Search code examples
c++deep-learningtensorrtinference-engine

How to correctly format input and resize output data whille using TensorRT engine?


I'm trying implementing deep learning model into TensorRT runtime. The model conversion step is done quite OK and i'm pretty sure about it.

Now there's 2 parts i'm currently struggle with is memCpy data from host To Device (like openCV to Trt) and get the right output shape in order to get the right data. So my questions is:

  • How actually a shape of input dims relate with memory buffer. What is the difference when the model input dims is NCHW and NHWC, so when i read a openCV image, it's NHWC and also the model input is NHWC, do i have to re-arange the buffer data, if Yes then what's the actual consecutive memory format i have to do ?. Or simply what does the format or sequence of data that the engine are expecting ?

  • About the output (assume the input are correctly buffered), how do i get the right result shape for each task (Detection, Classification, etc..).. Eg. an array or something look similar like when working with python .

I read Nvidia docs and it's not beginner-friendly at all.

//Let's say i have a model thats have a dynamic shape input dim in the NHWC format. 
auto input_dims = nvinfer1::Dims4{1, 386, 342, 3};  //Using fixed H, W for testing
context->setBindingDimensions(input_idx, input_dims);
auto input_size = getMemorySize(input_dims, sizeof(float));
// How do i format openCV Mat to this kind of dims and if i encounter new input dim format, how do i adapt to that ???

And the expected output dims is something like (1,32,53,8) for example, the output buffer result in a pointer and i don't know what's the sequence of the data to reconstruct to expected array shape.

// Run TensorRT inference
void* bindings[] = {input_mem, output_mem};
bool status = context->enqueueV2(bindings, stream, nullptr);
if (!status)
{
    std::cout << "[ERROR] TensorRT inference failed" << std::endl;
    return false;
}

auto output_buffer = std::unique_ptr<int>{new int[output_size]};
if (cudaMemcpyAsync(output_buffer.get(), output_mem, output_size, cudaMemcpyDeviceToHost, stream) != cudaSuccess)
{
    std::cout << "ERROR: CUDA memory copy of output failed, size = " << output_size << " bytes" << std::endl;
    return false;
}
cudaStreamSynchronize(stream);

//How do i use this output_buffer to form right shape of output, (1,32,53,8) in this case ?

Solution

  • Could you please edit your question and tell us which model you're using if it's a commonly known NN, prehaps one we can download to test locally?

    Then, the answer since it doesn't depend on the model (even though it would help to answer)

    How actually a shape of input dims relate with memory buffer

    If the input is NxCxHxW, you need to allocate N*C*H*W*sizeof(float) memory for that on your CPU and GPU. To be more precise, you need to allocate space on GPU for all the bindings and on CPU for only input and output bindings.

    when i read a openCV image, it's NHWC and also the model input is NHWC, do i have to re-arange the buffer data

    No, you do not have to re-arrange the buffer data.
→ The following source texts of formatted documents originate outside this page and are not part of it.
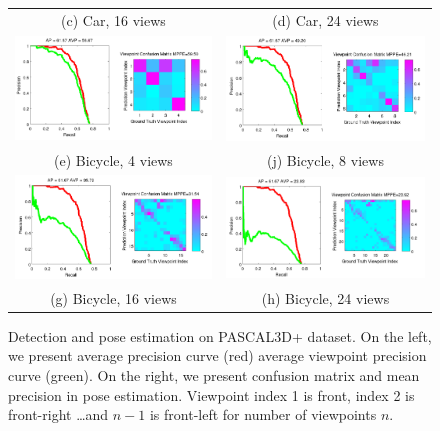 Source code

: \documentclass[10pt,twocolumn,letterpaper]{article}
\begin{document}
\begin{figure}[h]
\begin{tabular}{cc}
    (c) Car, 16 views&
    (d) Car, 24 views\\
  \includegraphics[width=0.45\linewidth]{supp/bicycle_cnn4_crop.png}&
  \includegraphics[width=0.45\linewidth]{supp/bicycle_cnn8_crop.png}\\
    (e) Bicycle, 4 views&
    (j) Bicycle, 8 views\\  
  \includegraphics[width=0.45\linewidth]{supp/bicycle_cnn16_crop.png}&
  \includegraphics[width=0.45\linewidth]{supp/bicycle_cnn24_crop.png}\\
    (g) Bicycle, 16 views&
    (h) Bicycle, 24 views\\
  \end{tabular}
  \caption{Detection and pose estimation on PASCAL3D+ dataset. On the left, we
  present average precision curve (red) average viewpoint precision curve
  (green). On the right, we present confusion matrix and mean precision in pose
  estimation. Viewpoint index 1 is front, index 2 is front-right \dots and
  $n-1$ is front-left for number of viewpoints $n$.}
  \label{fig:pascal_ap}
\end{figure}
%
\end{document}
If you would have to change between NHWC and NCHW you can check this or google 'opencv NHWC to NHCW'.

    Full working code example here, especially this function.

    Or simply what does the format or sequence of data that the engine are expecting ?
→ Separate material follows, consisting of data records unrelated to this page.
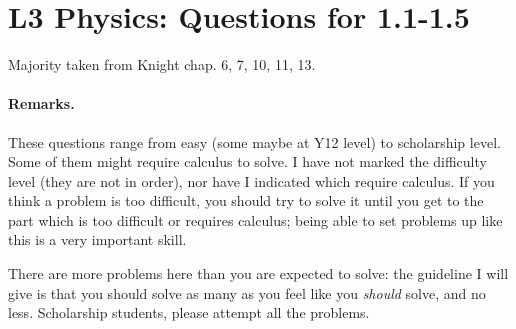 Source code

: \documentclass[a4paper]{exam}
\begin{document}
  \section*{L3 Physics: Questions for 1.1-1.5}
  Majority taken from Knight chap. 6, 7, 10, 11, 13.

  \paragraph{Remarks.} These questions range from easy (some maybe at Y12 level) to scholarship level. Some of them might require calculus to solve.
  I have not marked the difficulty level (they are not in order), nor have I indicated which require calculus. If you think a problem is too difficult,
  you should try to solve it until you get to the part which is too difficult or requires calculus; being able to set problems up like this is a very
  important skill.

  There are more problems here than you are expected to solve: the guideline I will give is that you should solve as many as you feel like you \emph{should}
  solve, and no less. Scholarship students, please attempt all the problems.
\end{document}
    This depends on how the neural network was trained. You should in general know exactly which kind of preprocessing and image data formats have been used to train the NN. You should even use the same libraries to load images and process them if possible. It's an open problem in ML: if you try to replicate results of some papers and use their models but they haven't open sourced the preprocessing you might get worse results. In the "worst" case you can implement both NHCW and NCHW and test which of them works.

    About the output (assume the input are correctly buffered), how do i get the right result shape for each task (Detection, Classification, etc..).. Eg. an array or something look similar like when working with python .
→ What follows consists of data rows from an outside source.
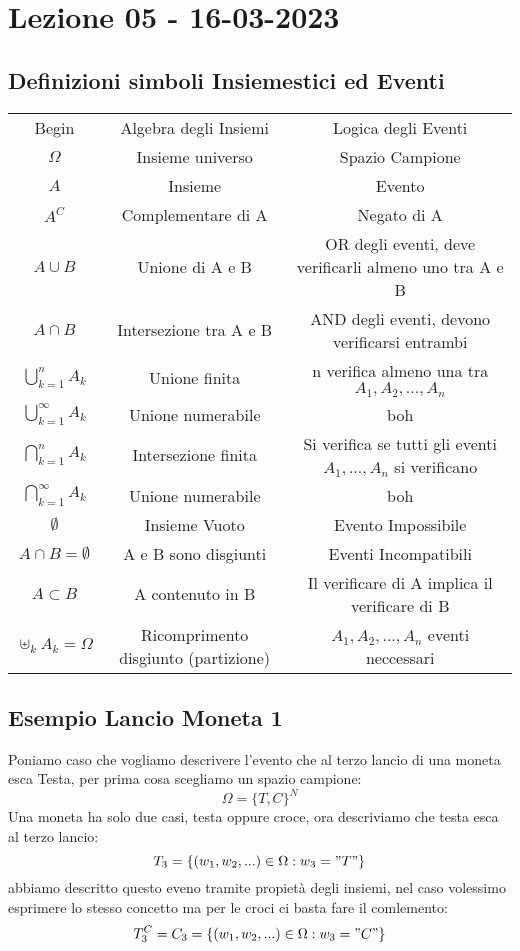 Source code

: \section{Lezione 05 - 16-03-2023}

\subsection{Definizioni simboli Insiemestici ed Eventi}
\begin{center}

\begin{tabular}{ |c|c|c| } 
 \hline
 Begin & Algebra degli Insiemi & Logica degli Eventi \\ 
 $\Omega$ & Insieme universo & Spazio Campione \\ 
 $A$ & Insieme & Evento \\
 $A^C$ & Complementare di A & Negato di A \\
 $A \cup B$ & Unione di A e B & OR degli eventi, deve verificarli almeno uno tra A e B \\
 $ A \cap B $ & Intersezione tra A e B & AND degli eventi, devono verificarsi entrambi \\
 $ \bigcup_{k=1}^n A_k $ & Unione finita & n verifica almeno una tra $A_1, A_2,...,A_n$ \\
 $ \bigcup_{k=1}^{\infty} A_k $ & Unione numerabile & boh \\
 $ \bigcap_{k=1}^n A_k$ & Intersezione finita & Si verifica se tutti gli eventi $A_1,...,A_n$ si verificano \\
 $ \bigcap_{k=1}^{\infty} A_k$ & Unione numerabile & boh  \\
 $ \emptyset $ & Insieme Vuoto & Evento Impossibile \\
 $ A \cap B = \emptyset $ & A e B sono disgiunti & Eventi Incompatibili \\
 $ A \subset B $ & A contenuto in B & Il verificare di A implica il verificare di B \\
 $ \uplus_k A_k = \Omega $ & Ricomprimento disgiunto (partizione) & $A_1, A_2,...,A_n$ eventi neccessari\\
 \hline
\end{tabular}

\end{center}


\subsection{Esempio Lancio Moneta 1}
Poniamo caso che vogliamo descrivere l'evento che al terzo lancio di una moneta esca Testa, per prima cosa scegliamo un spazio campione:
$$ \Omega = {\{T,C\}}^{N} $$
Una moneta ha solo due casi, testa oppure croce, ora descriviamo che testa esca al terzo lancio:
$$ T_3 = \{ (w_1,w_2,...) \in \Omega: w_3 = "T" \} $$ 
abbiamo descritto questo eveno tramite propietà degli insiemi, nel caso volessimo esprimere lo stesso concetto ma per le croci ci basta fare il comlemento:
$$ T_3^C = C_3 = \{ (w_1,w_2,...) \in \Omega: w_3 = "C" \}  $$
    This question clearly requires me to understand which NNs you are referring to. But I myself do the following:

    Then I know the size of the input binding or bindings if there are many inputs, and the size of the output binding or bindings if there are many outputs.

    This way you know the right result shape for each task. I hope this answered your question. If not, please add detailed comments and edit your post to be more precise. Thank you.

    I read Nvidia docs and it's not beginner-friendly at all.

    Yes I agree. You're better of searching TensorRT c++ (or Python) repositories from Github and studying their code. Have you seen TensorRT samples? It doesn't really take many lines of code to implement TensorRT inference.